_Exercise_: Each record is to be given again precisely as written.
##########
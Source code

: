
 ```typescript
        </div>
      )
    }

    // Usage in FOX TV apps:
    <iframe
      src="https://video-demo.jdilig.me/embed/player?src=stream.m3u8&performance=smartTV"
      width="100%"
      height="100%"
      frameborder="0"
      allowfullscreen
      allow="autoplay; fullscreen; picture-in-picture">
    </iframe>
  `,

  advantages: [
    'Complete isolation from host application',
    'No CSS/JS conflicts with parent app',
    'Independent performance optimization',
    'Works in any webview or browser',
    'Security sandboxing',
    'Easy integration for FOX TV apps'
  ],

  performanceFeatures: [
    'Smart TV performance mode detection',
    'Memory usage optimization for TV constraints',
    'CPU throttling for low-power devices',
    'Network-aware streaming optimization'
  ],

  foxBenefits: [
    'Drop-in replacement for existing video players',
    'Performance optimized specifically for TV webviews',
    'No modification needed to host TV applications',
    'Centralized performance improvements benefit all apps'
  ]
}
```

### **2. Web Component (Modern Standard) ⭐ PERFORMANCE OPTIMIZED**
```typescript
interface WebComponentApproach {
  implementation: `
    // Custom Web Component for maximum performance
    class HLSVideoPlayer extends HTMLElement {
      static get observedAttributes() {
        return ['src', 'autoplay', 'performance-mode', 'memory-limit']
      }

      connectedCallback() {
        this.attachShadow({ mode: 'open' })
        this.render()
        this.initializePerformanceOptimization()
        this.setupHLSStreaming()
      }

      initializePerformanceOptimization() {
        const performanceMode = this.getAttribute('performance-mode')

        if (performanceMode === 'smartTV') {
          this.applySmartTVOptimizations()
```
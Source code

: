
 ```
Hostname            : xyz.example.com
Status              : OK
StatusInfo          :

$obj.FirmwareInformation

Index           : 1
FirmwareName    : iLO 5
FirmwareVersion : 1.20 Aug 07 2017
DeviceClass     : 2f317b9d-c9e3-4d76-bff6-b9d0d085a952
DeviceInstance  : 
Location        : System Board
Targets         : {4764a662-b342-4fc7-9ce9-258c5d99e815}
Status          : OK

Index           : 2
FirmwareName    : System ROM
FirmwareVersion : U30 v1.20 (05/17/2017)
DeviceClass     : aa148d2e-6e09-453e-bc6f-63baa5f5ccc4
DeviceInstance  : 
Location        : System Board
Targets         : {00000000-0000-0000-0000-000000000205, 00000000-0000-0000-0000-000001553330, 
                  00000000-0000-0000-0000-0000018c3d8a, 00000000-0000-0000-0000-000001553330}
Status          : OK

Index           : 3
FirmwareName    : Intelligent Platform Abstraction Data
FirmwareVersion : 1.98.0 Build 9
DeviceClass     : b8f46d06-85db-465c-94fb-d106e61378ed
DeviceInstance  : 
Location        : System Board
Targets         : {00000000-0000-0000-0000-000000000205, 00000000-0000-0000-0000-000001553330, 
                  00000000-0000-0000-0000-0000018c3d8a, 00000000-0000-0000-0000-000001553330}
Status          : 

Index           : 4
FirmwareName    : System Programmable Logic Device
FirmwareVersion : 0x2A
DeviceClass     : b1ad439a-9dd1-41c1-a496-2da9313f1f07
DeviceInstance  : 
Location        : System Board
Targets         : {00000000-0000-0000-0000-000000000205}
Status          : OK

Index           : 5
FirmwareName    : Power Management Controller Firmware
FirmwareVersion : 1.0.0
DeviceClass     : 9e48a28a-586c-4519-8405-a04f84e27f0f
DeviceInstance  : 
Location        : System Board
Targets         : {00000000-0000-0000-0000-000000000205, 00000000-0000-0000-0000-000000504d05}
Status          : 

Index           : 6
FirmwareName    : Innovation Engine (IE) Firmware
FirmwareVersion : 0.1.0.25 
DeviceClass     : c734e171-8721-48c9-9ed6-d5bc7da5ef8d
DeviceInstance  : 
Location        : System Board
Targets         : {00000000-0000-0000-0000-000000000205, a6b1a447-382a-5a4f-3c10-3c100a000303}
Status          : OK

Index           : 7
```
##########
_Output for this task_:
Source code

:
 ```typescript
        </div>
      )
    }

    // Usage in FOX TV apps:
    <iframe
      src="https://video-demo.jdilig.me/embed/player?src=stream.m3u8&performance=smartTV"
      width="100%"
      height="100%"
      frameborder="0"
      allowfullscreen
      allow="autoplay; fullscreen; picture-in-picture">
    </iframe>
  `,

  advantages: [
    'Complete isolation from host application',
    'No CSS/JS conflicts with parent app',
    'Independent performance optimization',
    'Works in any webview or browser',
    'Security sandboxing',
    'Easy integration for FOX TV apps'
  ],

  performanceFeatures: [
    'Smart TV performance mode detection',
    'Memory usage optimization for TV constraints',
    'CPU throttling for low-power devices',
    'Network-aware streaming optimization'
  ],

  foxBenefits: [
    'Drop-in replacement for existing video players',
    'Performance optimized specifically for TV webviews',
    'No modification needed to host TV applications',
    'Centralized performance improvements benefit all apps'
  ]
}
```

### **2. Web Component (Modern Standard) ⭐ PERFORMANCE OPTIMIZED**
```typescript
interface WebComponentApproach {
  implementation: `
    // Custom Web Component for maximum performance
    class HLSVideoPlayer extends HTMLElement {
      static get observedAttributes() {
        return ['src', 'autoplay', 'performance-mode', 'memory-limit']
      }

      connectedCallback() {
        this.attachShadow({ mode: 'open' })
        this.render()
        this.initializePerformanceOptimization()
        this.setupHLSStreaming()
      }

      initializePerformanceOptimization() {
        const performanceMode = this.getAttribute('performance-mode')

        if (performanceMode === 'smartTV') {
          this.applySmartTVOptimizations()
```
Source code

:
 ```
Hostname            : xyz.example.com
Status              : OK
StatusInfo          :

$obj.FirmwareInformation

Index           : 1
FirmwareName    : iLO 5
FirmwareVersion : 1.20 Aug 07 2017
DeviceClass     : 2f317b9d-c9e3-4d76-bff6-b9d0d085a952
DeviceInstance  : 
Location        : System Board
Targets         : {4764a662-b342-4fc7-9ce9-258c5d99e815}
Status          : OK

Index           : 2
FirmwareName    : System ROM
FirmwareVersion : U30 v1.20 (05/17/2017)
DeviceClass     : aa148d2e-6e09-453e-bc6f-63baa5f5ccc4
DeviceInstance  : 
Location        : System Board
Targets         : {00000000-0000-0000-0000-000000000205, 00000000-0000-0000-0000-000001553330, 
                  00000000-0000-0000-0000-0000018c3d8a, 00000000-0000-0000-0000-000001553330}
Status          : OK

Index           : 3
FirmwareName    : Intelligent Platform Abstraction Data
FirmwareVersion : 1.98.0 Build 9
DeviceClass     : b8f46d06-85db-465c-94fb-d106e61378ed
DeviceInstance  : 
Location        : System Board
Targets         : {00000000-0000-0000-0000-000000000205, 00000000-0000-0000-0000-000001553330, 
                  00000000-0000-0000-0000-0000018c3d8a, 00000000-0000-0000-0000-000001553330}
Status          : 

Index           : 4
FirmwareName    : System Programmable Logic Device
FirmwareVersion : 0x2A
DeviceClass     : b1ad439a-9dd1-41c1-a496-2da9313f1f07
DeviceInstance  : 
Location        : System Board
Targets         : {00000000-0000-0000-0000-000000000205}
Status          : OK

Index           : 5
FirmwareName    : Power Management Controller Firmware
FirmwareVersion : 1.0.0
DeviceClass     : 9e48a28a-586c-4519-8405-a04f84e27f0f
DeviceInstance  : 
Location        : System Board
Targets         : {00000000-0000-0000-0000-000000000205, 00000000-0000-0000-0000-000000504d05}
Status          : 

Index           : 6
FirmwareName    : Innovation Engine (IE) Firmware
FirmwareVersion : 0.1.0.25 
DeviceClass     : c734e171-8721-48c9-9ed6-d5bc7da5ef8d
DeviceInstance  : 
Location        : System Board
Targets         : {00000000-0000-0000-0000-000000000205, a6b1a447-382a-5a4f-3c10-3c100a000303}
Status          : OK

Index           : 7
```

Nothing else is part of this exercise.